▶ [Exercise objective]:
Where a picture appears, leave it out, and transcribe all the lines below exactly.

▶ [Information given]:
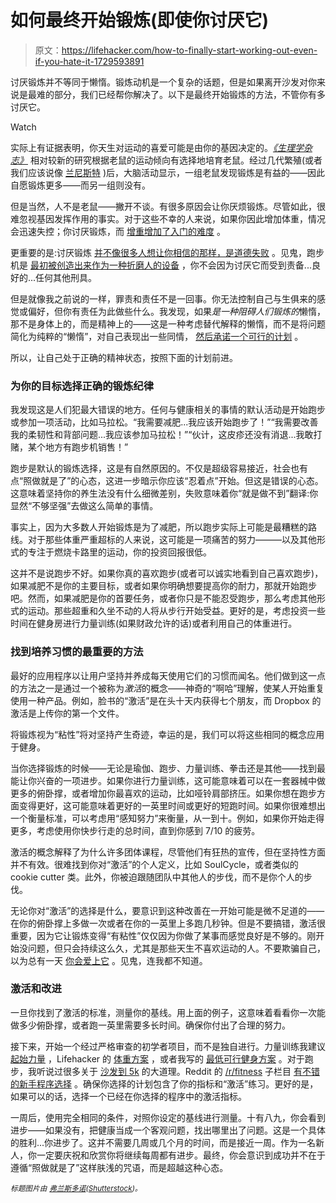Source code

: # 如何最终开始锻炼(即使你讨厌它)

> 原文：<https://lifehacker.com/how-to-finally-start-working-out-even-if-you-hate-it-1729593891>

讨厌锻炼并不等同于懒惰。锻炼动机是一个复杂的话题，但是如果离开沙发对你来说是最难的部分，我们已经帮你解决了。以下是最终开始锻炼的方法，不管你有多讨厌它。

Watch

实际上有证据表明，你天生对运动的喜爱可能是由你的基因决定的。[*《生理学杂志》*](http://onlinelibrary.wiley.com/doi/10.1113/jphysiol.2013.268805/abstract) 相对较新的研究根据老鼠的运动倾向有选择地培育老鼠。经过几代繁殖(或者我们应该说像 [兰尼斯特](http://gameofthrones.wikia.com/wiki/House_Lannister) )后，大脑活动显示，一组老鼠发现锻炼是有益的——因此自愿锻炼更多——而另一组则没有。

但是当然，人不是老鼠——撇开不谈。有很多原因会让你厌烦锻炼。尽管如此，很难忽视基因发挥作用的事实。对于这些不幸的人来说，如果你因此增加体重，情况会迅速失控；你讨厌锻炼，而 [增重增加了入门的难度](http://lifehacker.com/how-to-start-exercising-when-youre-already-overweight-1521317096#_ga=1.260750029.1331085703.1441213545) 。

更重要的是:讨厌锻炼 [并不像很多人想让你相信的那样，是道德失败](http://drspencer.com/is-obesity-a-choice/) 。见鬼，跑步机是 [最初被创造出来作为一种折磨人的设备](http://mentalfloss.com/article/12275/treadmill-originated-prisons) ，你不会因为讨厌它而受到责备...良好的...任何其他刑具。

但是就像我之前说的一样，罪责和责任不是一回事。你无法控制自己与生俱来的感觉或偏好，但你有责任为此做些什么。我发现，如果*是一种阻碍人们锻炼的*懒惰，那不是身体上的，而是精神上的——这是一种考虑替代解释的懒惰，而不是将问题简化为纯粹的“懒惰”，对自己表现出一些同情， [然后承诺一个可行的计划](http://dicktalens.com/the-secret-to-overcoming-the-impossible-in-fitness/) 。

所以，让自己处于正确的精神状态，按照下面的计划前进。

### 为你的目标选择正确的锻炼纪律

我发现这是人们犯最大错误的地方。任何与健康相关的事情的默认活动是开始跑步或参加一项活动，比如马拉松。“我需要减肥...我应该开始跑步了！”“我需要改善我的柔韧性和背部问题...我应该参加马拉松！”“伙计，这皮疹还没有消退...我敢打赌，某个地方有跑步机销售！”

跑步是默认的锻炼选择，这是有自然原因的。不仅是超级容易接近，社会也有点“照做就是了”的心态，这进一步暗示你应该“忍着点”开始。但这是错误的心态。这意味着坚持你的养生法没有什么细微差别，失败意味着你“就是做不到”翻译:你显然“不够坚强”去做这么简单的事情。

事实上，因为大多数人开始锻炼是为了减肥，所以跑步实际上可能是最糟糕的路线。对于那些体重严重超标的人来说，这可能是一项痛苦的努力———以及其他形式的专注于燃烧卡路里的运动，你的投资回报很低。

这并不是说跑步不好。如果你真的喜欢跑步(或者可以诚实地看到自己喜欢跑步)，如果减肥不是你的主要目标，或者如果你明确想要提高你的耐力，那就开始跑步吧。然而，如果减肥是你的首要任务，或者你只是不能忍受跑步，那么考虑其他形式的运动。那些超重和久坐不动的人将从步行开始受益。更好的是，考虑投资一些时间在健身房进行力量训练(如果财政允许的话)或者利用自己的体重进行。

### 找到培养习惯的最重要的方法

最好的应用程序以让用户坚持并养成每天使用它们的习惯而闻名。他们做到这一点的方法之一是通过一个被称为*激活*的概念——神奇的“啊哈”理解，使某人开始重复使用一种产品。例如，脸书的“激活”是在头十天内获得七个朋友，而 Dropbox 的激活是上传你的第一个文件。

将锻炼视为“粘性”将对坚持产生奇迹，幸运的是，我们可以将这些相同的概念应用于健身。

当你选择锻炼的时候——无论是瑜伽、跑步、力量训练、拳击还是其他——找到最能让你兴奋的一项进步。如果你进行力量训练，这可能意味着可以在一套器械中做更多的俯卧撑，或者增加你最喜欢的运动，比如哑铃肩部挤压。如果你想在跑步方面变得更好，这可能意味着更好的一英里时间或更好的短跑时间。如果你很难想出一个衡量标准，可以考虑用“感知努力”来衡量，从一到十。例如，如果你开始走得更多，考虑使用你快步行走的总时间，直到你感到 7/10 的疲劳。

激活的概念解释了为什么许多团体课程，尽管他们有狂热的宣传，但在坚持性方面并不有效。很难找到你对“激活”的个人定义，比如 SoulCycle，或者类似的 cookie cutter 类。此外，你被迫跟随团队中其他人的步伐，而不是你个人的步伐。

无论你对“激活”的选择是什么，要意识到这种改善在一开始可能是微不足道的——在你的俯卧撑上多做一次或者在你的一英里上多跑几秒钟。但是不要搞错，激活很重要，因为它让锻炼变得“有粘性”仅仅因为你做了某事而感觉良好是不够的。刚开始没问题，但只会持续这么久，尤其是那些天生不喜欢运动的人。不要欺骗自己，以为总有一天 [你会爱上它](http://vitals.lifehacker.com/you-might-never-love-exercise-but-do-it-anyway-1709747876#_ga=1.260750029.1331085703.1441213545) 。见鬼，连我都不知道。

### 激活和改进

一旦你找到了激活的标准，测量你的基线。用上面的例子，这意味着看看你一次能做多少俯卧撑，或者跑一英里需要多长时间。确保你付出了合理的努力。

接下来，开始一个经过严格审查的初学者项目，而不是独自进行。力量训练我建议 [起始力量](http://startingstrength.com/) ，Lifehacker 的 [体重方案](http://lifehacker.com/how-to-get-a-complete-workout-with-nothing-but-your-bod-5839197) ，或者我写的 [最低可行健身方案](http://www.mvf.io/mvf-part-three-highly-effective-workouts/) 。对于跑步，我听说过很多关于 [沙发到 5k](http://www.c25k.com/) 的大道理。Reddit 的 [/r/fitness](https://www.reddit.com/r/fitness) 子栏目 [有不错的新手程序选择](https://www.reddit.com/r/Fitness/wiki/getting_started) 。确保你选择的计划包含了你的指标和“激活”练习。更好的是，如果可以的话，选择一个已经在你选择的程序中的激活指标。

一周后，使用完全相同的条件，对照你设定的基线进行测量。十有八九，你会看到进步——如果没有，把健康当成一个客观问题，找出哪里出了问题。这是一个具体的胜利...你进步了。这并不需要几周或几个月的时间，而是接近一周。作为一名新人，你一定要庆祝和欣赏你将继续每周都有进步。最终，你会意识到成功并不在于遵循“照做就是了”这样肤浅的咒语，而是超越这种心态。

<small>*标题图片由*</small> [<small>*弗兰斯多诺*</small>](http://www.shutterstock.com/pic-299915687/stock-vector-illustration-cartoon-character-fell-from-the-bench-press.html)<small>*(*</small>[<small>*Shutterstock*</small>](http://www.shutterstock.com/)<small>*)。*</small>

▶ [Task solution]:
Source code

: # 如何最终开始锻炼(即使你讨厌它)

> 原文：<https://lifehacker.com/how-to-finally-start-working-out-even-if-you-hate-it-1729593891>

讨厌锻炼并不等同于懒惰。锻炼动机是一个复杂的话题，但是如果离开沙发对你来说是最难的部分，我们已经帮你解决了。以下是最终开始锻炼的方法，不管你有多讨厌它。

Watch

实际上有证据表明，你天生对运动的喜爱可能是由你的基因决定的。[*《生理学杂志》*](http://onlinelibrary.wiley.com/doi/10.1113/jphysiol.2013.268805/abstract) 相对较新的研究根据老鼠的运动倾向有选择地培育老鼠。经过几代繁殖(或者我们应该说像 [兰尼斯特](http://gameofthrones.wikia.com/wiki/House_Lannister) )后，大脑活动显示，一组老鼠发现锻炼是有益的——因此自愿锻炼更多——而另一组则没有。

但是当然，人不是老鼠——撇开不谈。有很多原因会让你厌烦锻炼。尽管如此，很难忽视基因发挥作用的事实。对于这些不幸的人来说，如果你因此增加体重，情况会迅速失控；你讨厌锻炼，而 [增重增加了入门的难度](http://lifehacker.com/how-to-start-exercising-when-youre-already-overweight-1521317096#_ga=1.260750029.1331085703.1441213545) 。

更重要的是:讨厌锻炼 [并不像很多人想让你相信的那样，是道德失败](http://drspencer.com/is-obesity-a-choice/) 。见鬼，跑步机是 [最初被创造出来作为一种折磨人的设备](http://mentalfloss.com/article/12275/treadmill-originated-prisons) ，你不会因为讨厌它而受到责备...良好的...任何其他刑具。

但是就像我之前说的一样，罪责和责任不是一回事。你无法控制自己与生俱来的感觉或偏好，但你有责任为此做些什么。我发现，如果*是一种阻碍人们锻炼的*懒惰，那不是身体上的，而是精神上的——这是一种考虑替代解释的懒惰，而不是将问题简化为纯粹的“懒惰”，对自己表现出一些同情， [然后承诺一个可行的计划](http://dicktalens.com/the-secret-to-overcoming-the-impossible-in-fitness/) 。

所以，让自己处于正确的精神状态，按照下面的计划前进。

### 为你的目标选择正确的锻炼纪律

我发现这是人们犯最大错误的地方。任何与健康相关的事情的默认活动是开始跑步或参加一项活动，比如马拉松。“我需要减肥...我应该开始跑步了！”“我需要改善我的柔韧性和背部问题...我应该参加马拉松！”“伙计，这皮疹还没有消退...我敢打赌，某个地方有跑步机销售！”

跑步是默认的锻炼选择，这是有自然原因的。不仅是超级容易接近，社会也有点“照做就是了”的心态，这进一步暗示你应该“忍着点”开始。但这是错误的心态。这意味着坚持你的养生法没有什么细微差别，失败意味着你“就是做不到”翻译:你显然“不够坚强”去做这么简单的事情。

事实上，因为大多数人开始锻炼是为了减肥，所以跑步实际上可能是最糟糕的路线。对于那些体重严重超标的人来说，这可能是一项痛苦的努力———以及其他形式的专注于燃烧卡路里的运动，你的投资回报很低。

这并不是说跑步不好。如果你真的喜欢跑步(或者可以诚实地看到自己喜欢跑步)，如果减肥不是你的主要目标，或者如果你明确想要提高你的耐力，那就开始跑步吧。然而，如果减肥是你的首要任务，或者你只是不能忍受跑步，那么考虑其他形式的运动。那些超重和久坐不动的人将从步行开始受益。更好的是，考虑投资一些时间在健身房进行力量训练(如果财政允许的话)或者利用自己的体重进行。

### 找到培养习惯的最重要的方法

最好的应用程序以让用户坚持并养成每天使用它们的习惯而闻名。他们做到这一点的方法之一是通过一个被称为*激活*的概念——神奇的“啊哈”理解，使某人开始重复使用一种产品。例如，脸书的“激活”是在头十天内获得七个朋友，而 Dropbox 的激活是上传你的第一个文件。

将锻炼视为“粘性”将对坚持产生奇迹，幸运的是，我们可以将这些相同的概念应用于健身。

当你选择锻炼的时候——无论是瑜伽、跑步、力量训练、拳击还是其他——找到最能让你兴奋的一项进步。如果你进行力量训练，这可能意味着可以在一套器械中做更多的俯卧撑，或者增加你最喜欢的运动，比如哑铃肩部挤压。如果你想在跑步方面变得更好，这可能意味着更好的一英里时间或更好的短跑时间。如果你很难想出一个衡量标准，可以考虑用“感知努力”来衡量，从一到十。例如，如果你开始走得更多，考虑使用你快步行走的总时间，直到你感到 7/10 的疲劳。

激活的概念解释了为什么许多团体课程，尽管他们有狂热的宣传，但在坚持性方面并不有效。很难找到你对“激活”的个人定义，比如 SoulCycle，或者类似的 cookie cutter 类。此外，你被迫跟随团队中其他人的步伐，而不是你个人的步伐。

无论你对“激活”的选择是什么，要意识到这种改善在一开始可能是微不足道的——在你的俯卧撑上多做一次或者在你的一英里上多跑几秒钟。但是不要搞错，激活很重要，因为它让锻炼变得“有粘性”仅仅因为你做了某事而感觉良好是不够的。刚开始没问题，但只会持续这么久，尤其是那些天生不喜欢运动的人。不要欺骗自己，以为总有一天 [你会爱上它](http://vitals.lifehacker.com/you-might-never-love-exercise-but-do-it-anyway-1709747876#_ga=1.260750029.1331085703.1441213545) 。见鬼，连我都不知道。

### 激活和改进

一旦你找到了激活的标准，测量你的基线。用上面的例子，这意味着看看你一次能做多少俯卧撑，或者跑一英里需要多长时间。确保你付出了合理的努力。

接下来，开始一个经过严格审查的初学者项目，而不是独自进行。力量训练我建议 [起始力量](http://startingstrength.com/) ，Lifehacker 的 [体重方案](http://lifehacker.com/how-to-get-a-complete-workout-with-nothing-but-your-bod-5839197) ，或者我写的 [最低可行健身方案](http://www.mvf.io/mvf-part-three-highly-effective-workouts/) 。对于跑步，我听说过很多关于 [沙发到 5k](http://www.c25k.com/) 的大道理。Reddit 的 [/r/fitness](https://www.reddit.com/r/fitness) 子栏目 [有不错的新手程序选择](https://www.reddit.com/r/Fitness/wiki/getting_started) 。确保你选择的计划包含了你的指标和“激活”练习。更好的是，如果可以的话，选择一个已经在你选择的程序中的激活指标。

一周后，使用完全相同的条件，对照你设定的基线进行测量。十有八九，你会看到进步——如果没有，把健康当成一个客观问题，找出哪里出了问题。这是一个具体的胜利...你进步了。这并不需要几周或几个月的时间，而是接近一周。作为一名新人，你一定要庆祝和欣赏你将继续每周都有进步。最终，你会意识到成功并不在于遵循“照做就是了”这样肤浅的咒语，而是超越这种心态。

<small>*标题图片由*</small> [<small>*弗兰斯多诺*</small>](http://www.shutterstock.com/pic-299915687/stock-vector-illustration-cartoon-character-fell-from-the-bench-press.html)<small>*(*</small>[<small>*Shutterstock*</small>](http://www.shutterstock.com/)<small>*)。*</small>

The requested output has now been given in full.